# feeding a 1 year shepherd



## 4loveofadog (Mar 3, 2010)

this summer, he changed his eating habits. doesn't want to eat as much. had fed him 5 cups of royal canine maxi. then he didn't like it any more.

switched to 4health and he'll eat if lucky 4 cups a day plus one can of 4health. 

he's a large dog. weighs about 80 lbs.

just curious, how much does your shepherd eat and many pounds is he and what is his age.

thanks for the input. by the way, he is healthy, not a health issue.


----------



## Shade (Feb 20, 2012)

If he's healthy then I wouldn't worry about it, he's telling you how much he needs to eat


----------



## LoveEcho (Mar 4, 2011)

That is a LOT of food. Don't worry that he's not eating enough or doesn't want to eat. 

I feed my 80 lb male (5 years old) 3 cups of 4health. My 65 lb female (18 months) eats 4 cups of 4health a day (she is EXTREMELY active).


----------



## Stonevintage (Aug 26, 2014)

My female is 14mos old. Her appetite decreased dramatically since our super hot summer began. I expect it will start to increase next month when cooler temps return. Not worried (she's about 75lbs - eating just shy of 3 cups).

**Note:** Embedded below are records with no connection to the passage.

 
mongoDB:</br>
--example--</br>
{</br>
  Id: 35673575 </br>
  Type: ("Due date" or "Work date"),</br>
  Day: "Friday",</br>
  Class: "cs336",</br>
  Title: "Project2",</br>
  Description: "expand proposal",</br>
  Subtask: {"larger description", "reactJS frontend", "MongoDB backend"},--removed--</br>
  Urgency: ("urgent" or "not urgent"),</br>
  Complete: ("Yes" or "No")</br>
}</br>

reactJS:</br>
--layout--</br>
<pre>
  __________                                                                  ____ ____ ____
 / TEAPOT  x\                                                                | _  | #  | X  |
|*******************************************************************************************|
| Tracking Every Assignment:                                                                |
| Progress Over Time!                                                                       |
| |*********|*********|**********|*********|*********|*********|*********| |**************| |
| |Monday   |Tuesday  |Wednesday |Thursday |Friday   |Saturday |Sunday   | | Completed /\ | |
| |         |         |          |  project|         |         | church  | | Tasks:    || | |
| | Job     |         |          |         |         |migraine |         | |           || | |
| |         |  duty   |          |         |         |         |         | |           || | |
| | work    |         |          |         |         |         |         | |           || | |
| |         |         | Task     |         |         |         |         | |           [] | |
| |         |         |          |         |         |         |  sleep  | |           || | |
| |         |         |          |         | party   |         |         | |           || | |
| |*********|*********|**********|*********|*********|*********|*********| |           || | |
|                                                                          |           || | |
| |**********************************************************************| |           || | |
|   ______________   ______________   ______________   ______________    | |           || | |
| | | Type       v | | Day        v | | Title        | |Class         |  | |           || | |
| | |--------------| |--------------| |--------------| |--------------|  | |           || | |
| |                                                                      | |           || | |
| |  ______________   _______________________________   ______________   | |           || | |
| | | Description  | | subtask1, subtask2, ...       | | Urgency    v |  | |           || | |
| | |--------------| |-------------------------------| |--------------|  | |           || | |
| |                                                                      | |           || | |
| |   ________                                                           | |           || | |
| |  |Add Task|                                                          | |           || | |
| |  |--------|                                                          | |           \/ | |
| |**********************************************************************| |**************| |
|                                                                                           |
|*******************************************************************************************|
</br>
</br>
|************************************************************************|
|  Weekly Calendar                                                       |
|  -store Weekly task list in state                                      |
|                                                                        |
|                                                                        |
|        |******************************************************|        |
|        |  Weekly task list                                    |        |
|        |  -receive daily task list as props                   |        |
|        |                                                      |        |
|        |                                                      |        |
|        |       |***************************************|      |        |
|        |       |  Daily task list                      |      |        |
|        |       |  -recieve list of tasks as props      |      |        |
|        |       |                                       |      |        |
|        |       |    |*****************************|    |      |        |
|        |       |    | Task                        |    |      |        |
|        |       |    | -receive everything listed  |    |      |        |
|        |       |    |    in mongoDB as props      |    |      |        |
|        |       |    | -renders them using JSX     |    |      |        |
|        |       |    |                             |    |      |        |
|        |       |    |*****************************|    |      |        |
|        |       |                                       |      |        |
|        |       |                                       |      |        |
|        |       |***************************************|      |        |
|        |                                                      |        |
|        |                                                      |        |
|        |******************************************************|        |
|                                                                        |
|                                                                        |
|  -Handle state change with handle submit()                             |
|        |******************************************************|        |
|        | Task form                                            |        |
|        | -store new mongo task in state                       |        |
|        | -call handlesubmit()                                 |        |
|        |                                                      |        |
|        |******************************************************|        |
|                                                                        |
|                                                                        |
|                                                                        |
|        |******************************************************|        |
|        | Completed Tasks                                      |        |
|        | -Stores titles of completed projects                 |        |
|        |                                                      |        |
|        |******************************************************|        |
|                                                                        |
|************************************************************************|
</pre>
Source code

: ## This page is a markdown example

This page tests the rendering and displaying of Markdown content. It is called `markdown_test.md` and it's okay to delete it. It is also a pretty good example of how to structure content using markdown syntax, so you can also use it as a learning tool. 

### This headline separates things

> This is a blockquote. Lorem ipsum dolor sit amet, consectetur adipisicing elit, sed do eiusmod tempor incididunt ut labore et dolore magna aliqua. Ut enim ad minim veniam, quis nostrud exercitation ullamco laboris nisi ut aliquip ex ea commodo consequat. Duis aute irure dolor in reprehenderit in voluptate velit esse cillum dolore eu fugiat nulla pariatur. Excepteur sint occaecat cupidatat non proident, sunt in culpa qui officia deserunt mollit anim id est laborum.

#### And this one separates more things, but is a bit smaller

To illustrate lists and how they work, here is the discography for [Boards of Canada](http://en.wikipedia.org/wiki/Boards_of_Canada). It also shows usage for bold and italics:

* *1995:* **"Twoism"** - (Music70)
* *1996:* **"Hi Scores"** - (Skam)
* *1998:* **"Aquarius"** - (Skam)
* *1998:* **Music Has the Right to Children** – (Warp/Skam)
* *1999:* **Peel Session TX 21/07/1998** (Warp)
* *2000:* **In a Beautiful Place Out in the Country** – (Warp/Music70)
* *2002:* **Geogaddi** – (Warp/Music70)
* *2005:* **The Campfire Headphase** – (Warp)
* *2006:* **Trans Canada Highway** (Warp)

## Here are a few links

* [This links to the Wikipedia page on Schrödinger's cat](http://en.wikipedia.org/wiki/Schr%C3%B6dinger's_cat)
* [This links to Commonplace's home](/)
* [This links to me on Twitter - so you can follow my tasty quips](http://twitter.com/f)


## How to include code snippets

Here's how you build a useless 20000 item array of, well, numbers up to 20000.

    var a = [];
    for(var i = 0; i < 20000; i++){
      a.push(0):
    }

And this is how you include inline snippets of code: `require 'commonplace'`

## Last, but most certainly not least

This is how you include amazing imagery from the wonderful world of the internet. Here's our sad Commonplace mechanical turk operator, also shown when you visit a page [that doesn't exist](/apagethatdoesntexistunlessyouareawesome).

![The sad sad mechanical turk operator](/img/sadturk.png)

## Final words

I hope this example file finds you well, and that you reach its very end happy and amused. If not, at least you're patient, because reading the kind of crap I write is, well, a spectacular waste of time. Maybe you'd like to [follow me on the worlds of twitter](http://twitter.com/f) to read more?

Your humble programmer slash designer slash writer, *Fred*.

All my previous dogs backed way down on appetite in the "dog days" of summer.


----------



## 4loveofadog (Mar 3, 2010)

thanks for the input.


----------



## gsdsar (May 21, 2002)

Yeah, if he is a good weight, then I would not stress to much. 

My young intact male 2.5 yrs gets about 3.5-4 cups a day. Sometimes more sometimes less. 

My older desexed females get about 2 cups a day. Either Nutro or 4health.


----------



## kelliewilson (Jan 1, 2015)

My puppy is almost 1 year. He is pushing 90 lbs if not a little more. he eats 4 cups of dog food and 1 can. I give him 2 cups with half a can in the am and the other 2 cups and half a can in the pm. he doesnt eat it all at once I just leave it and it takes about an hour for him to pick at it till its gone also i sprinkle a little shredded up cheese on his food.


----------



## Augustine (Nov 22, 2014)

You shouldn't go by cups so much as calories. I used to give my girl like 4 - 5 cups per day, then learned about the "dog food calculator" and started using it as a rough guideline. (since the calorie count in each kibble is very different)

Finally got her to a nice weight and stopped unintentionally overfeeding her / overestimating her adult weight (she's going to be 65-70 pounds when fully grown, and I was feeding her enough for a 80-90 pound dog).


----------



## Galathiel (Nov 30, 2012)

Sometimes it depends on the dog food ... sometimes it depends on the development of the dog. Varik ate 6 cups of food when he was on Fromm. I switched him to Merrick (have to switch again now ugh) and it went to 4 cups a day; however, he was also a year+ and his rapid growth was over and that probably had something to do with it as well.


----------